Brad Paisley Talks Country and Rock Heroes
During a recent visit to New York, Brad Paisley has a hotel room with a Central Park view but no guitar, so he does the next best thing: He grabs his iPhone, punches up his forthcoming album, Moonshine in the Trunk, and cranks one of its songs as loud as it can go on a mobile device. Out comes a barrage of guitar riffage, followed by a solo that leaps from Van Halen-style fret-tapping to bluegrass-on-speed velocity. “It’s like, ‘What is that?'” Paisley grins. “I couldn’t have done that in 1989 — you think I could’ve gotten away with a tap solo?” He mimes a shrieky air-guitar solo. “But it fits our format now. It all becomes country eventually, somehow. We assimilate it like the Borg.”
Brad Paisley Throws a Party With ‘Moonshine’
As much as any contemporary country act, Paisley blends his mutual loves of classic country and classic rock, as revealed when he ran down a few of his favorite musical things to Rolling Stone:
Favorite Country Album
With hardly a pause, Paisley names Buck Owens and His Buckaroos’ 1966 classic Carnegie Hall Concert. “The greatest band in country music at their height, playing live in front of an audience that didn’t know what to think of them. The audience at Carnegie Hall falls in love with Buck right before your very ears. They played their asses off — Don Rich has never played better — and their harmonies were this tight. Buck was so unique and so charming, and he had perfect pitch. I asked him if they had stage monitors and he said, ‘No, we couldn’t hear anything.’ They were just signing and blasting through.”
Favorite New Country Song
Rather than pick a current chart-topper, Paisley went underground, selecting alt-country singer-songwriter Jason Isbell’s “Elephant.” “Unbridled, ridiculous art. I heard the song and I couldn’t believe somebody would write about a woman with cancer. It has the F word and it’s used like you think, not as a cuss word. It’s just bizarre and really cool. It’s not at all modern commercial country. It’s interesting to hear what somebody does when they have no interest in playing by the rules.”
Favorite American Band
“The Eagles — they’re the American band. The Stones were a big influence on me and the Beatles, obviously. But they’re all British. Here you have this band coming out of America that’s as country as anything. The Desperado album, all that ‘Doolin-Dalton’ stuff? That’s a country album, through and through. No question. Then they turn around and do Hotel California. The coolest thing. Something about cactuses and rock music is a good combination.”
Most Unlikely Influence
As a kid, Paisley devoured albums like Eric Clapton‘s Slowhand and Jeff Beck‘s Blow by Blow and had his mind blown when he caught a Clapton concert years ago.
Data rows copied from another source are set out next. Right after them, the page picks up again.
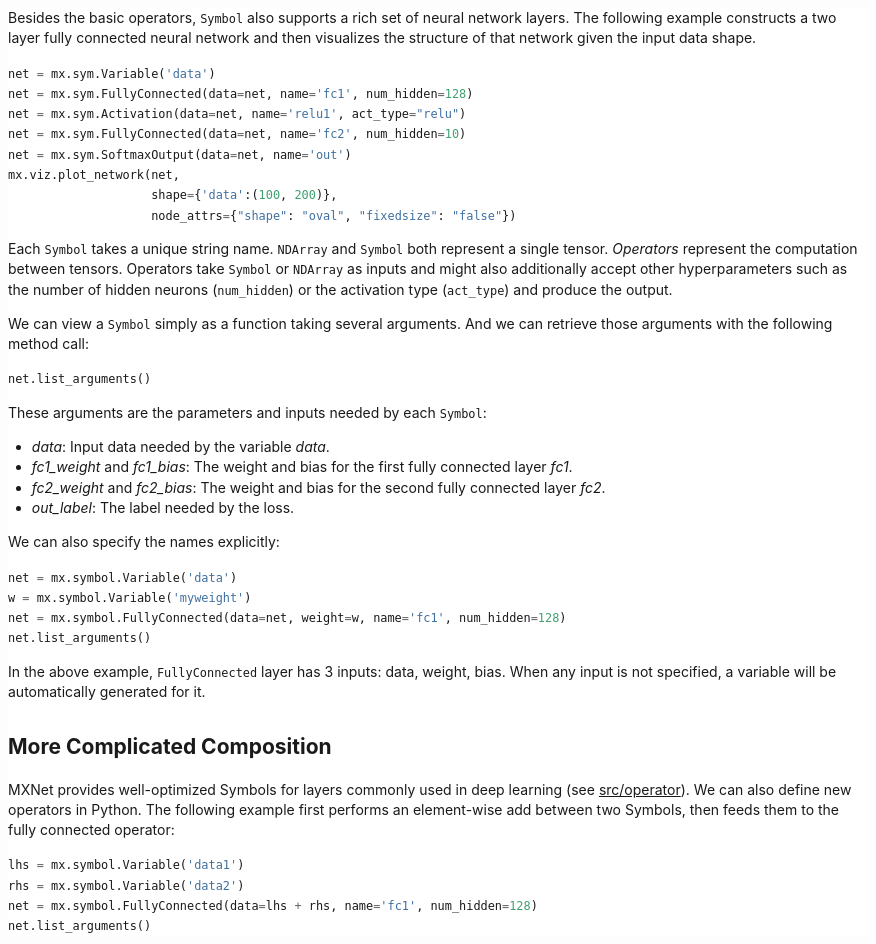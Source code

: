 Besides the basic operators, `Symbol` also supports a rich set of neural network layers.
The following example constructs a two layer fully connected neural network
and then visualizes the structure of that network given the input data shape.

```python
net = mx.sym.Variable('data')
net = mx.sym.FullyConnected(data=net, name='fc1', num_hidden=128)
net = mx.sym.Activation(data=net, name='relu1', act_type="relu")
net = mx.sym.FullyConnected(data=net, name='fc2', num_hidden=10)
net = mx.sym.SoftmaxOutput(data=net, name='out')
mx.viz.plot_network(net,
                    shape={'data':(100, 200)},
                    node_attrs={"shape": "oval", "fixedsize": "false"})
```

Each `Symbol` takes a unique string name. `NDArray` and `Symbol` both represent a single tensor. *Operators* represent the computation between tensors. Operators take `Symbol` or `NDArray` as inputs and might also additionally accept other hyperparameters such as the number of hidden neurons (`num_hidden`) or the activation type (`act_type`) and produce the output.

We can view a `Symbol` simply as a function taking several arguments. And we can retrieve those arguments with the following method call:

```python
net.list_arguments()
```

These arguments are the parameters and inputs needed by each `Symbol`:

- *data*: Input data needed by the variable *data*.
- *fc1_weight* and *fc1_bias*: The weight and bias for the first fully connected layer *fc1*.
- *fc2_weight* and *fc2_bias*: The weight and bias for the second fully connected layer *fc2*.
- *out_label*: The label needed by the loss.

We can also specify the names explicitly:

```python
net = mx.symbol.Variable('data')
w = mx.symbol.Variable('myweight')
net = mx.symbol.FullyConnected(data=net, weight=w, name='fc1', num_hidden=128)
net.list_arguments()
```

In the above example, `FullyConnected` layer has 3 inputs: data, weight, bias. When any input is not specified, a variable will be automatically generated for it.

## More Complicated Composition

MXNet provides well-optimized Symbols for layers commonly used in deep learning (see [src/operator](https://github.com/dmlc/mxnet/tree/master/src/operator)). We can also define new operators in Python. The following example first
performs an element-wise add between two Symbols, then feeds them to the fully connected operator:

```python
lhs = mx.symbol.Variable('data1')
rhs = mx.symbol.Variable('data2')
net = mx.symbol.FullyConnected(data=lhs + rhs, name='fc1', num_hidden=128)
net.list_arguments()
```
But his first-ever rock show was a Huey Lewis and the News gig in his native West Virginia in 1986. “They’d just released Fore! and the current single was ‘Jacob’s Ladder,'” he recalls fondly. “It was fantastic. Huey was standing on top of the monitors playing harp — oh my God. They were just burning it down in the Eighties, and then it became uncool to like them. But you look back at his music and it’s awesome R&B. And it’s so close to country. You think about ‘Working for a Living’ — that’s a steel guitar away from country.”
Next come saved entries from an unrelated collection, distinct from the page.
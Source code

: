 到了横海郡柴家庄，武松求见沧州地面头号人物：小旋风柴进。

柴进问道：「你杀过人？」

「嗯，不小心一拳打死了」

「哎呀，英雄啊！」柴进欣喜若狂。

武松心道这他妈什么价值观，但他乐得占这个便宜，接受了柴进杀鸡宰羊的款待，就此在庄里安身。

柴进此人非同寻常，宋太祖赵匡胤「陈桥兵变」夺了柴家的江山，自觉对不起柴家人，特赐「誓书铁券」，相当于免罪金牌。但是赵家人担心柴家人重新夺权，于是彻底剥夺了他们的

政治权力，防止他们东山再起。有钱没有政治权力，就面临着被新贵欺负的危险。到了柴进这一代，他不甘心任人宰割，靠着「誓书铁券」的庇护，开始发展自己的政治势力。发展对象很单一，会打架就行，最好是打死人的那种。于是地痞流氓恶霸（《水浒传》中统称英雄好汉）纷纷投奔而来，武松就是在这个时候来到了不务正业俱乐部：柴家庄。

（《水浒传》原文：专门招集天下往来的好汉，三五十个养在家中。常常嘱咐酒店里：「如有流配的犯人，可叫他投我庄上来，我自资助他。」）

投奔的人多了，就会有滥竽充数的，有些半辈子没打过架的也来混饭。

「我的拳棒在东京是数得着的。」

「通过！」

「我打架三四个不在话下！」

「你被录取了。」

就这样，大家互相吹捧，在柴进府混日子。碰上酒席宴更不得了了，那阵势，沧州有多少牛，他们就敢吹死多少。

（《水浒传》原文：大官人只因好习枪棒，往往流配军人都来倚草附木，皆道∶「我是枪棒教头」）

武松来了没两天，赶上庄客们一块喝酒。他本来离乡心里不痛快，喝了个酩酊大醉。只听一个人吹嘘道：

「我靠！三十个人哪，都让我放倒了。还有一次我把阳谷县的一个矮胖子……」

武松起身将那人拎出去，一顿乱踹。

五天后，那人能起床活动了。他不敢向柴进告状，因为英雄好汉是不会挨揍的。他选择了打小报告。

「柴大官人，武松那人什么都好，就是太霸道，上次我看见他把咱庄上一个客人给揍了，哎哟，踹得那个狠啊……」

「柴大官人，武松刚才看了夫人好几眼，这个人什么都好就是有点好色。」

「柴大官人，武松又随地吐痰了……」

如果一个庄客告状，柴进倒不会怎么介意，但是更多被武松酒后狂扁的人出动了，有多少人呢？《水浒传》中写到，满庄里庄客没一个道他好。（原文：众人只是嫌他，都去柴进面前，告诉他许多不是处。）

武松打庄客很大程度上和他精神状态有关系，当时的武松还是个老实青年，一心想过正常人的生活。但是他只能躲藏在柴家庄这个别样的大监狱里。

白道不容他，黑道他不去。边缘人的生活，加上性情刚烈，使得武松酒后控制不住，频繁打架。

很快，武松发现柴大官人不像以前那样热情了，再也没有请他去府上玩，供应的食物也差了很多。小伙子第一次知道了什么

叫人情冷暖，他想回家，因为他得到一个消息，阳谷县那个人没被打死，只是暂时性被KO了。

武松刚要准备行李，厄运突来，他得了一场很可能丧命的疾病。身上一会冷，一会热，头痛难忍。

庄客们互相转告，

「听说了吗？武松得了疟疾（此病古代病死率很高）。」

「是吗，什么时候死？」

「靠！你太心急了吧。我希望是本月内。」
And in keeping with his Lewis Love… Favorite Guitar Solo
The one in “The Power of Love,” of course. “I could tell Chris Hayes was a badass when I heard that song. It’s a song written for a movie, so they probably threw it together quickly. But he does this pentatonic thing in the middle of this major song. He always found a way to use that blues and jazz influence in what he did.”
Favorite Hat Maker
No surprise here. “Stetson. They make my hats. It’s a really personal thing. A hat has to be shaped to a person’s face so it fights just right. It has to be done right. If you put my hat on, with my shape, you’d look like an idiot. If the bill is too high or too saggy, you look like a European tourist going to their first country concert.”